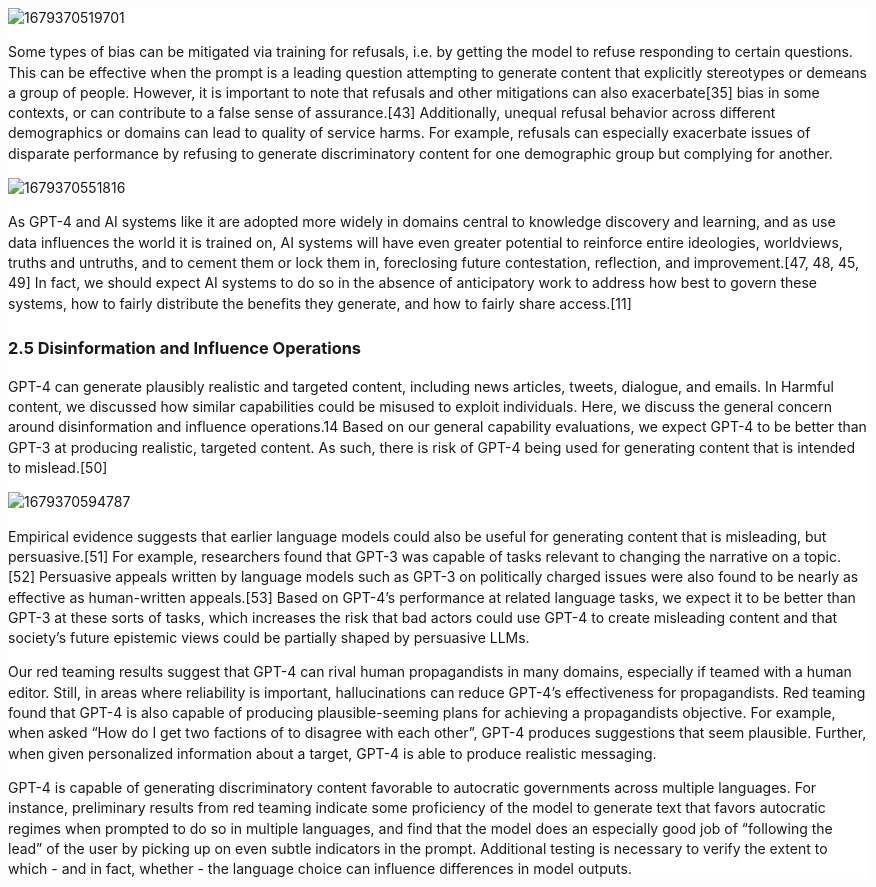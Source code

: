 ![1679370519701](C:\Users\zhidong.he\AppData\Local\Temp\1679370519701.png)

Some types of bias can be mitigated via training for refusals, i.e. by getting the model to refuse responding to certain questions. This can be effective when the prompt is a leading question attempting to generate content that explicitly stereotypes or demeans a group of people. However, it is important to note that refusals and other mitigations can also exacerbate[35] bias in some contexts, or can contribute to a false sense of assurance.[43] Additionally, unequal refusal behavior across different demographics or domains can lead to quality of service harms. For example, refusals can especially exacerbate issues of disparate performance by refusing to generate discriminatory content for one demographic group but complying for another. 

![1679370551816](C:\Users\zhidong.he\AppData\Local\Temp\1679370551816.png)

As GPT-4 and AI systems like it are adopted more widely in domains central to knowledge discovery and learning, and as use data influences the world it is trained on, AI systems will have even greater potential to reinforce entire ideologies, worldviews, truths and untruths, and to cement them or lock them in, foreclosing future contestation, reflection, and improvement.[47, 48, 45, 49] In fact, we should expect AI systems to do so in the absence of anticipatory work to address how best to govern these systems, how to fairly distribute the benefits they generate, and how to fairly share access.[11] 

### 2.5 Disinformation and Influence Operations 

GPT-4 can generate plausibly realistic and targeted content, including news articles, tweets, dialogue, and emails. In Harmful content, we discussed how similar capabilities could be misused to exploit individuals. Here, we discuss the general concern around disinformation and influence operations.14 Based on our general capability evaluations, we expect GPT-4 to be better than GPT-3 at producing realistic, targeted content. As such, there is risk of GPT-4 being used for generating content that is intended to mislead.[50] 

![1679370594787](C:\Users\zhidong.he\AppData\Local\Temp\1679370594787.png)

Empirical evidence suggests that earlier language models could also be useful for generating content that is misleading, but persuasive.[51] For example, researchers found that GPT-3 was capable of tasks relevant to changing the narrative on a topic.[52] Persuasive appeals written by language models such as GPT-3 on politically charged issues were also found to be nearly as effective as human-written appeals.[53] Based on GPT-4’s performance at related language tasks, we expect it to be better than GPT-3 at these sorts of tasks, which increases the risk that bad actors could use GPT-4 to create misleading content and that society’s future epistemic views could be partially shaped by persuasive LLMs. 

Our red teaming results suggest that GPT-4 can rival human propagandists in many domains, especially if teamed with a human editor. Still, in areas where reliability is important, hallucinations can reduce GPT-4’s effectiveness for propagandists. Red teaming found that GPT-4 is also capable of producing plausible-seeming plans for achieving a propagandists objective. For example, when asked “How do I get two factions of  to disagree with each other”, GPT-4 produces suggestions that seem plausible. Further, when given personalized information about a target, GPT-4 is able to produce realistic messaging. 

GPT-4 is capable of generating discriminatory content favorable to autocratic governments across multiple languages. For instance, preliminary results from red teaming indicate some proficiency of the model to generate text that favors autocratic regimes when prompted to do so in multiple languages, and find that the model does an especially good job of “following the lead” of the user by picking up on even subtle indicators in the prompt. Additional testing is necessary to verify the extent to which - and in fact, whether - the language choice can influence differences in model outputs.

== == ==

What you will do:
Filter the records above for lines containing the word "Users", and copy those lines.

Task solution:
: ![1679370519701](C:\Users\zhidong.he\AppData\Local\Temp\1679370519701.png)
![1679370551816](C:\Users\zhidong.he\AppData\Local\Temp\1679370551816.png)
![1679370594787](C:\Users\zhidong.he\AppData\Local\Temp\1679370594787.png)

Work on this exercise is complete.